Rearranging Myself / Carol Tyx


Rearranging Myself

poems by

Carol Tyx

40 pages, $13 (+ shipping)

ISBN: 978-1-59948-979-7

Release Date: November 28, 2023

The Advance Sale Discount price on this title has expired. Those who prefer to pay by check, the price is $17/book (which includes shipping & sales tax) and should be sent to: Main Street Rag, 4416 Shea Lane, Mint Hill, NC 28227. 


Carol Tyx lives in Iowa City, where she raises her voice in the community sing movement, sponsors a refugee family, and supports community-based agriculture. A professor emeritus at Mt. Mercy University, Tyx is the winner of a Willow Run Poetry Award for Remaking Achilles: Slicing into Angola’s History. Her recent work has appeared in Poetry East, Big Muddy, and Caesura. She likes to wander in old cemeteries and prairies, and makes a phenomenal rhubarb raspberry pie.

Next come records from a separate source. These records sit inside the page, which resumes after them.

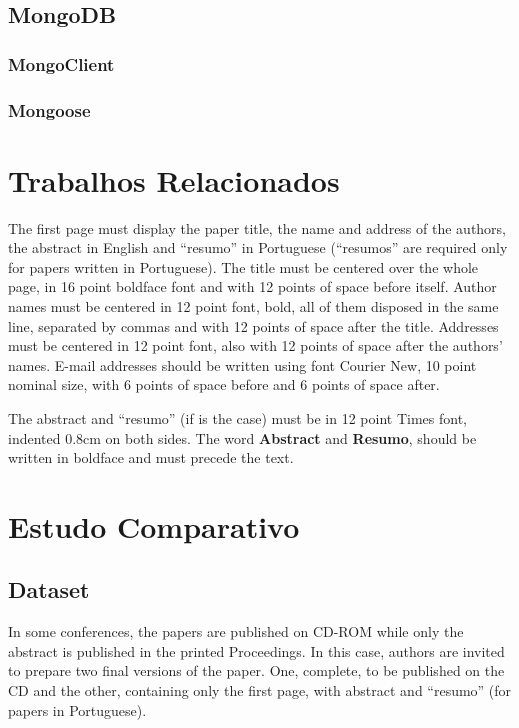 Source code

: \documentclass[12pt]{article}
\begin{document}
\subsection{MongoDB}


\subsubsection{MongoClient}

\subsubsection{Mongoose}



\section{Trabalhos Relacionados} 
\label{section:relacionados}

The first page must display the paper title, the name and address of the
authors, the abstract in English and ``resumo'' in Portuguese (``resumos'' are
required only for papers written in Portuguese). The title must be centered
over the whole page, in 16 point boldface font and with 12 points of space
before itself. Author names must be centered in 12 point font, bold, all of
them disposed in the same line, separated by commas and with 12 points of
space after the title. Addresses must be centered in 12 point font, also with
12 points of space after the authors' names. E-mail addresses should be
written using font Courier New, 10 point nominal size, with 6 points of space
before and 6 points of space after.

The abstract and ``resumo'' (if is the case) must be in 12 point Times font,
indented 0.8cm on both sides. The word \textbf{Abstract} and \textbf{Resumo},
should be written in boldface and must precede the text.

\section{Estudo Comparativo}

\subsection{Dataset}

In some conferences, the papers are published on CD-ROM while only the
abstract is published in the printed Proceedings. In this case, authors are
invited to prepare two final versions of the paper. One, complete, to be
published on the CD and the other, containing only the first page, with
abstract and ``resumo'' (for papers in Portuguese).
\end{document}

The poems of Carol Tyx accumulate like a summer storm cloud—”everything extending wider and deeper,” as the speaker is rearranged by memories that “wait to carry her back to some other self.” Stir in the stories of others—a grandmother in Gaza, a former lover, that certain student, dogs and cats and deer—until we “split open and start over in some other world.” ~Cecile Goding, Iowa Summer Writing Festival


In this big-hearted portrait of her life from seventeen to seventy, Carol Tyx celebrates the transformative potential of single moments. Each poem—each look at love, loss, or joy—immerses you in her ferocious and tender awareness, inviting you to refresh and rearrange yourself. ~Mary Vermillion


These are powerful poems that expose the emotional tentacles tying us to our past and present selves. Here, the language is intimate and visceral, sensuous, and wise, each poem offering the reality of unbearable knowing as well as the promise of unexpected tenderness. Rearranging Myself is the work of a poet who opens the door to that complicated organ: the heart. ~Patricia Foster (Written in the Sky: Lessons of a Southern Daughter)

The Summer She Turned Seventeen


On land she was driven into
the bodies of boys as if

pressing against them was
the only way to convince herself

she had a body, but in the water
it was different, starting the night

she broke the rules, slipping
to the lake at midnight

where she swam out further
than anyone else and floated

in the dark by herself,
held by water and stars so brilliant

they shattered her need
to be desired.

She felt herself dissolving
and at the same time

steadier than she had ever
been before,

the night compacting
a solid core

even as it spread her
on its surface.





He huddles on his girlfriend’s couch—this woman
who’s been seasoned by North Dakota—
and knows what she will do if he asks her

to turn up the heat—swaddle him
in afghans, a wool poncho;
offer sweaters, wool socks.

He doesn’t know why he can’t tell her—
at least not yet—how these layers
can’t insulate him from this cold

that floods him so fast he might
drown in it, how it freezes him
from the inside out, sends tentacles

of ice down his fingers, how all winter
he huddled with his brothers while cold
punched the farmhouse windows,

pressed against the thin walls, threatened
to choke him as he watched his father
beat his mother then disappear, leaving

only cold pushing against the slammed door,
while he and his brothers froze
under the blankets, afraid to move,
the weight of zero circling them.



The Student I Failed in Writing and Life Stories


He disappeared, the last paper never showing up,
claimed by some other world, like his first essay
where his mother left what he said was like a cult.

After reading the opening I thought the story might
take a heroic turn—we escaped, yanked ourselves
into freedom—but he understood the narrative as exile—

he had already been free, careening across the valley
on horseback, a multitude of brothers and sisters galloping
beside him, jumping off to Sunday dinners prepared by

multiple mothers, mountains of mashed potatoes
fields of corn, rivers of pie.
He had hair like thatch and the feel of wind

as if he had been blown to class. This world—
classrooms without windows, the press of assignments—
was the captivity—no horses, no sun-drenched afternoons,

a place where he was related to no one, a solitary self
or no self, losing himself in fantasy worlds of video games
or drugs, his head crashing onto his desk and no matter

how many times I called his name, I could not find him
until finally he flung himself into the wind,
his story blown beyond what I could see.